Геройски сражался в небе Севастополя гвардии капитан Константин Алексеев. Он был заместителем командира первой эскадрильи. Однажды во главе звена истребителей он сопровождал группу «ильюшиных» на боевое задание. День был пасмурный. Лохматые тучи плыли низко над землей. До цели дошли благополучно, «летающие танки» начали штурмовку. С ближайшего аэродрома противник вызвал 25 истребителей. Вблизи от линии фронта завязался неравный бой. Капитан Алексеев первым атаковал одного МЕ‑109. Гитлеровец не выдержал смелой атаки и хотел ускользнуть, перейдя на бреющий полет. Гвардеец наседал на него сильнее и сильнее.
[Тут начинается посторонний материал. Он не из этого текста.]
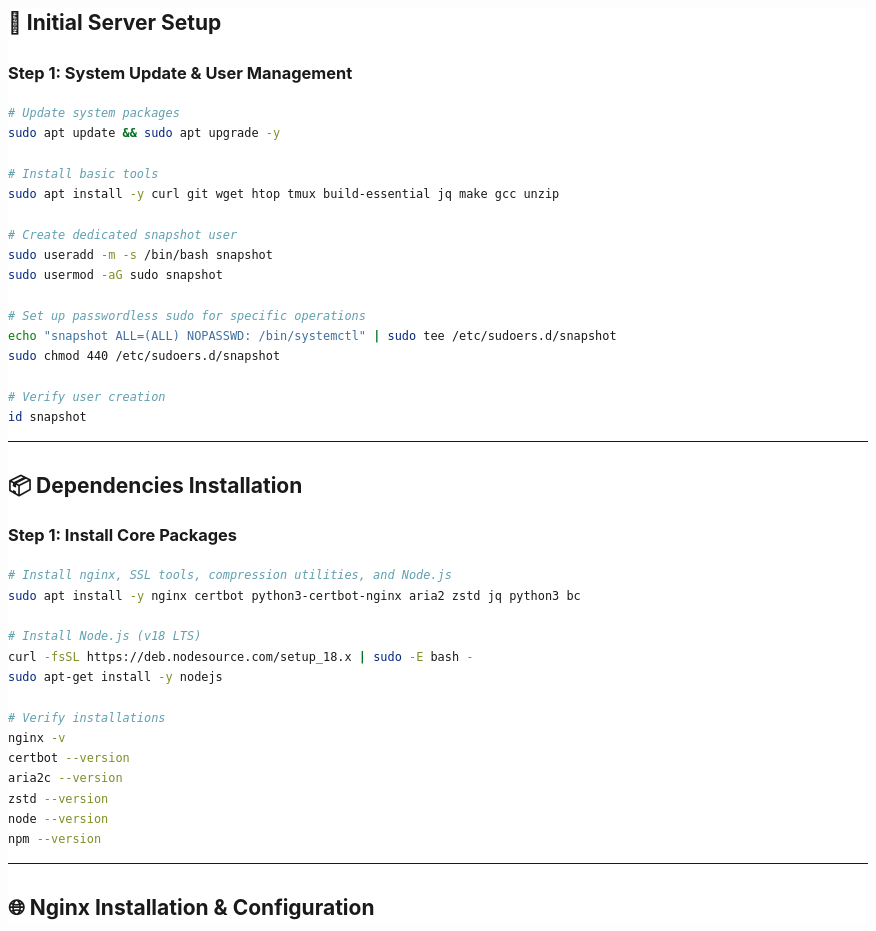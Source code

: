 
## 🚀 Initial Server Setup

### Step 1: System Update & User Management

```bash
# Update system packages
sudo apt update && sudo apt upgrade -y

# Install basic tools
sudo apt install -y curl git wget htop tmux build-essential jq make gcc unzip

# Create dedicated snapshot user
sudo useradd -m -s /bin/bash snapshot
sudo usermod -aG sudo snapshot

# Set up passwordless sudo for specific operations
echo "snapshot ALL=(ALL) NOPASSWD: /bin/systemctl" | sudo tee /etc/sudoers.d/snapshot
sudo chmod 440 /etc/sudoers.d/snapshot

# Verify user creation
id snapshot
```

---

## 📦 Dependencies Installation

### Step 1: Install Core Packages

```bash
# Install nginx, SSL tools, compression utilities, and Node.js
sudo apt install -y nginx certbot python3-certbot-nginx aria2 zstd jq python3 bc

# Install Node.js (v18 LTS)
curl -fsSL https://deb.nodesource.com/setup_18.x | sudo -E bash -
sudo apt-get install -y nodejs

# Verify installations
nginx -v
certbot --version
aria2c --version
zstd --version
node --version
npm --version
```

---

## 🌐 Nginx Installation & Configuration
Фашист сначала сопротивлялся, а потом растерялся и на глазах бойцов нашей пехоты врезался в землю.
Бой продолжался более получаса. Враг потерял еще два самолета, а наши без потерь вернулись на свой аэродром.
Как–то Константин Алексеев и Степан Данилко дежурили в воздухе. Вскоре они увидели впереди и ниже себя [87] четыре «Мессершмитта‑109», которые шли этим же курсом парами.
Несмотря на то, что фашистов было вдвое больше, решили атаковать. Немцы явно не догадывались о столь близком соседстве с черноморцами, и надо было использовать фактор внезапности.
Дав сигнал Данилко, Алексеев стремительно атаковал ведомого ближней пары. МЕ‑109 загорелся и камнем упал в море. Затем капитан атаковал ведущего и тоже сбил его.
Соотношение сил изменилось в пользу гвардейца. Оставшаяся пара вражеских истребителей оказывала отчаянное сопротивление. Но через несколько минут Алексееву и Данилко удалось «зажать» ведомого гитлеровца, и тот разделил судьбу первых двух. А четвертый стал удирать. Неожиданно на помощь ему пришла еще пара «мессершмиттов». Втроем они перешли в контратаку. Бой разгорелся с новой силой. Вскоре истребитель Данилко получил сильные повреждения и вышел из боя.
Алексеев остался один против троих.
«Фашисты воспряли духом и начали расправляться со мной, — вспоминал Константин Степанович. — Была повреждена гидросистема самолета, выведен из строя масляный радиатор, буквально содрана обшивка с плоскостей. Машина стала почти не управляемой. Высота упала до ста метров. Прыгать с парашютом было поздно, садиться — некуда, внизу море. Думал, что пришел конец. Но гитлеровцы вдруг прекратили атаки и ушли. То ли они решили, что я все равно обречен, то ли по другой причине, не знаю. Я хотел сесть на воду, но потом решил дотянуть до своего аэродрома. Это мне удалось, хотя с большим трудом. От моего самолета остался каркас, залитый бензином».